No artigo de ontem escrevi sobre a péssima qualidade e o sucateamento do serviço público federal e, por extensão, nos estados, por conta do famoso “aparelhamento do Estado”, introduzido pelas gestões do Partido dos Trabalhadores no governo do país, e copiadas no país inteiro em governos estaduais e municipais de todos os partidos políticos.
Recebi contribuições fortes e revoltadas. A maioria, contudo, de pessoas que se sentem vítimas dos péssimos serviços públicos brasileiros, que pioram na inversão dos aumentos de impostos pagos pelos cidadãos. Pelas manifestações, não posso deixar de imaginar o terrível resultado de uma pesquisa isenta, sobre a percepção social em relação à qualidade de todos os serviços públicos prestados no Brasil inteiro.
O aparelhamento do Estado consiste em preencher todos os cargos de direção, os chamados DGA (Direção Geral e Assessoramento), com filiados comandados por partidos políticos, ou por sindicalistas cooptados pelos partidos. O sistema é conhecido como “porteira fechada”, quando um partido recebe a doação de um ministério, de uma secretaria de estado ou de uma prefeitura com direito de ocupar todos os cargos comissionados.
Citei o caso do Ministério dos Transportes, mas cabe em qualquer outro. O Brasil construiu nos anos 1950 e 1990, uma forte cultura de grandes obras de infraestrutura. Hoje, dificilmente seria capaz de repetir, mesmo com computadores que fazem todos os cálculos técnicos antes feitos à mão, e das máquinas eficientes de hoje. Falta o essencial: gente capaz. As universidades formam engenheiros incapazes e aqueles antigos que sempre ensinaram os jovens foram jogados no lixo pelo sistema de aparelhamento de todos os órgãos ligados à infraestrutura.
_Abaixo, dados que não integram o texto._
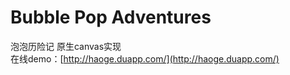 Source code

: Bubble Pop Adventures
==========
泡泡历险记 
原生canvas实现  
在线demo：[http://haoge.duapp.com/](http://haoge.duapp.com/)
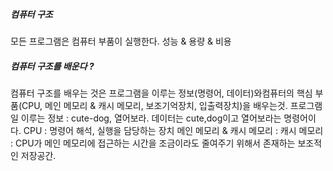 ##### 컴퓨터 구조
모든 프로그램은 컴퓨터 부품이 실행한다. 성능 & 용량 & 비용

##### 컴퓨터 구조를 배운다 ?
컴퓨터 구조를 배우는 것은 프로그램을 이루는 정보(명령어, 데이터)와컴퓨터의 핵심 부품(CPU, 메인 메모리 & 캐시 메모리, 보조기억장치, 입출력장치)을 배우는것.
프로그램일 이루는 정보 : cute-dog, 열어보라. 데이터는 cute,dog이고 열어보라는 명령어이다.
CPU : 명령어 해석, 실행을 담당하는 장치
메인 메모리 & 캐시 메모리 : 
캐시 메모리 : CPU가 메인 메모리에 접근하는 시간을 조금이라도 줄여주기 위해서 존재하는 보조적인 저장공간.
Recuperar a capacidade técnica dos engenheiros vai levar, no mínimo, uma década. Em 1973 começou-se em Mato Grosso a construção da rodovia Transpantaneira, um projeto do governador José Fragelli, tocado pelo agrônomo Gabriel Muller, conhecido como “o Gigante do Pantanal”, e uma equipe de jovens engenheiros recém-formados ou recém-chegados ao estado. O projeto era estratégico. A exemplo das grandes rodovias como a Transamazônica, que integrava o Norte do Brasil, a Transpantaneira pretendia ligar Cuiabá, cortando o Pantanal, chegar a Corumbá, onde se interligaria com a ferrovia Noroeste do Brasil, com a rodovia BR-262, até Vitória e com as interligações possíveis ao longo da sua extensão.
Por falta de recursos a obra foi paralisada às margens do rio Cuiabá, em Porto Jofre, na divisa com Mato Grosso do Sul e nunca mais foi retomada. Mas aqueles jovens engenheiros que conheceram o Pantanal e arranjaram soluções que não constavam de nenhum livro, foram afastados na atualidade, fora os aposentados e os que morreram.
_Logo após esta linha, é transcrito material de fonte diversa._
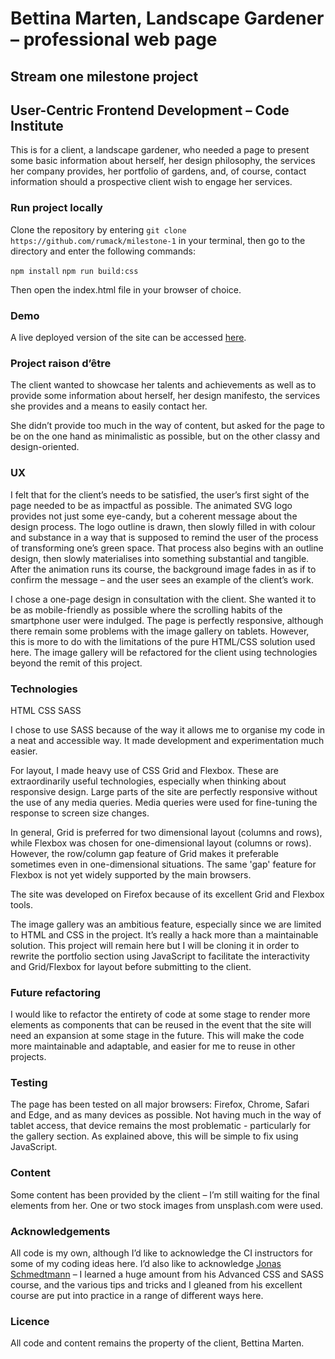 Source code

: # Bettina Marten, Landscape Gardener – professional web page

## Stream one milestone project
## User-Centric Frontend Development – Code Institute

This is for a client, a landscape gardener, who needed a page to present some basic information about herself, her design philosophy, the services her company provides, her portfolio of gardens, and, of course, contact information should a prospective client wish to engage her services.

### Run project locally

Clone the repository by entering `git clone https://github.com/rumack/milestone-1` in your terminal, then go to the directory and enter the following commands:

`npm install`
`npm run build:css`

Then open the index.html file in your browser of choice.

### Demo

A live deployed version of the site can be accessed [here](https://rumack.github.io/milestone-1). 

### Project raison d’être

The client wanted to showcase her talents and achievements as well as to provide some information about herself, her design manifesto, the services she provides and a means to easily contact her.

She didn’t provide too much in the way of content, but asked for the page to be on the one hand as minimalistic as possible, but on the other classy and design-oriented.

### UX

I felt that for the client’s needs to be satisfied, the user’s first sight of the page needed to be as impactful as possible. The animated SVG logo provides not just some eye-candy, but a coherent message about the design process. The logo outline is drawn, then slowly filled in with colour and substance in a way that is supposed to remind the user of the process of transforming one’s green space. That process also begins with an outline design, then slowly materialises into something substantial and tangible. After the animation runs its course, the background image fades in as if to confirm the message – and the user sees an example of the client’s work.

I chose a one-page design in consultation with the client. She wanted it to be as mobile-friendly as possible where the scrolling habits of the smartphone user were indulged. The page is perfectly responsive, although there remain some problems with the image gallery on tablets. However, this is more to do with the limitations of the pure HTML/CSS solution used here. The image gallery will be refactored for the client using technologies beyond the remit of this project.

### Technologies

HTML
CSS
SASS

I chose to use SASS because of the way it allows me to organise my code in a neat and accessible way. It made development and experimentation much easier.

For layout, I made heavy use of CSS Grid and Flexbox. These are extraordinarily useful technologies, especially when thinking about responsive design. Large parts of the site are perfectly responsive without the use of any media queries. Media queries were used for fine-tuning the response to screen size changes.

In general, Grid is preferred for two dimensional layout (columns and rows), while Flexbox was chosen for one-dimensional layout (columns or rows). However, the row/column gap feature of Grid makes it preferable sometimes even in one-dimensional situations. The same 'gap' feature for Flexbox is not yet widely supported by the main browsers.

The site was developed on Firefox because of its excellent Grid and Flexbox tools.

The image gallery was an ambitious feature, especially since we are limited to HTML and CSS in the project. It’s really a hack more than a maintainable solution. This project will remain here but I will be cloning it in order to rewrite the portfolio section using JavaScript to facilitate the interactivity and Grid/Flexbox for layout before submitting to the client.

### Future refactoring

I would like to refactor the entirety of code at some stage to render more elements as components that can be reused in the event that the site will need an expansion at some stage in the future. This will make the code more maintainable and adaptable, and easier for me to reuse in other projects.

### Testing

The page has been tested on all major browsers: Firefox, Chrome, Safari and Edge, and as many devices as possible. Not having much in the way of tablet access, that device remains the most problematic - particularly for the gallery section. As explained above, this will be simple to fix using JavaScript.

### Content

Some content has been provided by the client – I’m still waiting for the final elements from her. One or two stock images from unsplash.com were used.

### Acknowledgements

All code is my own, although I’d like to acknowledge the CI instructors for some of my coding ideas here. I’d also like to acknowledge [Jonas Schmedtmann](http://codingheroes.io/) – I learned a huge amount from his Advanced CSS and SASS course, and the various tips and tricks and I gleaned from his excellent course are put into practice in a range of different ways here.

### Licence

All code and content remains the property of the client, Bettina Marten.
Perdeu-se extraordinária cultura de fazer obras difíceis em lugares difíceis como a Amazônia, o Pantanal e outras regiões novas. Mas o aparelhamento elegeu muita gente para cargos parlamentares, que aumentaram essa cultura. A corrupção, o inchamento da máquina pública e a perda do sentido primordial do serviço público, ficam para outros artigos.